NHS Providers’ written submission to the Health and Social Care Committee’s inquiry Integrated Care Systems: autonomy and accountability
Key points within our submission include:
- Integrated care systems (ICSs) are being created at a challenging time for the health and care system, with a constrained financial envelope, insufficient access to capital, workforce shortages, and unprecedented levels of operational pressure. Creating space for ICS leaders, and their partners, to drive forward their strategic objectives as well as supporting providers, places and provider collaboratives, to rise to operational challenges, remains important.
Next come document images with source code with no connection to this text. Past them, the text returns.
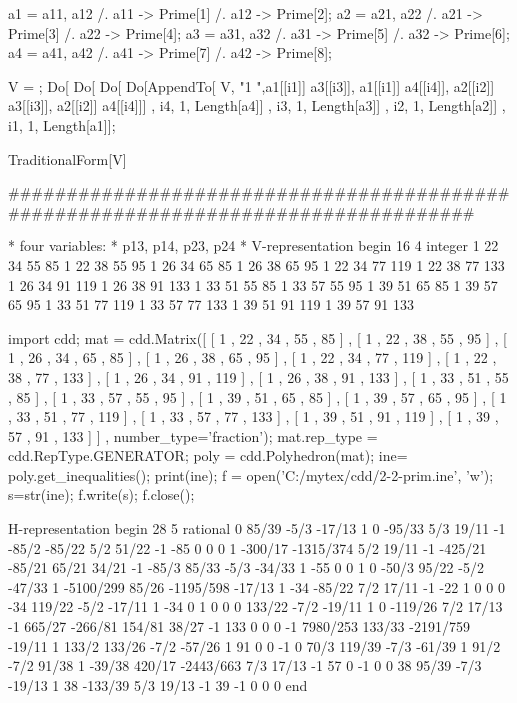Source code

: 
a1 = {a11, a12} /. a11 -> Prime[1] /. a12 -> Prime[2];
a2 = {a21, a22} /. a21 -> Prime[3] /. a22 -> Prime[4];
a3 = {a31, a32} /. a31 -> Prime[5] /. a32 -> Prime[6];
a4 = {a41, a42} /. a41 -> Prime[7] /. a42 -> Prime[8];


V = {};
Do[
  Do[
   Do[
    Do[AppendTo[
      V, {"1   ",a1[[i1]] a3[[i3]], a1[[i1]] a4[[i4]], a2[[i2]] a3[[i3]],
       a2[[i2]] a4[[i4]]}]
     , {i4, 1, Length[a4]}]
    , {i3, 1, Length[a3]}]
   , {i2, 1, Length[a2]}]
  , {i1, 1, Length[a1]}];

TraditionalForm[V]


###################################################################################

* four variables:
* p13, p14, p23, p24
*
V-representation
begin
16   4   integer
1       22      34      55      85
1       22      38      55      95
1       26      34      65      85
1       26      38      65      95
1       22      34      77      119
1       22      38      77      133
1       26      34      91      119
1       26      38      91      133
1       33      51      55      85
1       33      57      55      95
1       39      51      65      85
1       39      57      65      95
1       33      51      77      119
1       33      57      77      133
1       39      51      91      119
1       39      57      91      133





import cdd;
mat = cdd.Matrix([
[ 1 ,      22  ,    34  ,    55  ,    85    ] ,
[ 1 ,      22  ,    38  ,    55  ,    95    ] ,
[ 1 ,      26  ,    34  ,    65  ,    85    ] ,
[ 1 ,      26  ,    38  ,    65  ,    95    ] ,
[ 1 ,      22  ,    34  ,    77  ,    119   ] ,
[ 1 ,      22  ,    38  ,    77  ,    133   ] ,
[ 1 ,      26  ,    34  ,    91  ,    119   ] ,
[ 1 ,      26  ,    38  ,    91  ,    133   ] ,
[ 1 ,      33  ,    51  ,    55  ,    85    ] ,
[ 1 ,      33  ,    57  ,    55  ,    95    ] ,
[ 1 ,      39  ,    51  ,    65  ,    85    ] ,
[ 1 ,      39  ,    57  ,    65  ,    95    ] ,
[ 1 ,      33  ,    51  ,    77  ,    119   ] ,
[ 1 ,      33  ,    57  ,    77  ,    133   ] ,
[ 1 ,      39  ,    51  ,    91  ,    119   ] ,
[ 1 ,      39  ,    57  ,    91  ,    133   ] ] ,
number_type='fraction');
mat.rep_type = cdd.RepType.GENERATOR;
poly = cdd.Polyhedron(mat);
ine= poly.get_inequalities();
print(ine);
f = open('C:/mytex/cdd/2-2-prim.ine', 'w');
s=str(ine);
f.write(s);
f.close();


H-representation
begin
 28 5 rational
 0 85/39 -5/3 -17/13 1
 0 -95/33 5/3 19/11 -1
 -85/2 -85/22 5/2 51/22 -1
 -85 0 0 0 1
 -300/17 -1315/374 5/2 19/11 -1
 -425/21 -85/21 65/21 34/21 -1
 -85/3 85/33 -5/3 -34/33 1
 -55 0 0 1 0
 -50/3 95/22 -5/2 -47/33 1
 -5100/299 85/26 -1195/598 -17/13 1
 -34 -85/22 7/2 17/11 -1
 -22 1 0 0 0
 -34 119/22 -5/2 -17/11 1
 -34 0 1 0 0
 0 133/22 -7/2 -19/11 1
 0 -119/26 7/2 17/13 -1
 665/27 -266/81 154/81 38/27 -1
 133 0 0 0 -1
 7980/253 133/33 -2191/759 -19/11 1
 133/2 133/26 -7/2 -57/26 1
 91 0 0 -1 0
 70/3 119/39 -7/3 -61/39 1
 91/2 -7/2 91/38 1 -39/38
 420/17 -2443/663 7/3 17/13 -1
 57 0 -1 0 0
 38 95/39 -7/3 -19/13 1
 38 -133/39 5/3 19/13 -1
 39 -1 0 0 0
end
- Despite a challenging operational context, trust leaders see significant opportunity for provider collaboratives to take on additional responsibility and to help reduce unwarranted variation in quality, improve efficiency and tackle care backlogs within a new system context. Many trust leaders are also committed to integrating care in new place-based partnerships.
- Trusts are also enthusiastic about the role ICSs can play to reduce health inequalities, invest in prevention, and provide a forum (via the integrated care partnership [ICP]) to engage constructively with social care and wider partners, in complement to their own roles.
- There is an important role for ICSs to play in driving up quality across the health and care system. Regulators have a key role to play in ensuring national frameworks support systems and trusts to prioritise continuous improvement and quality of care.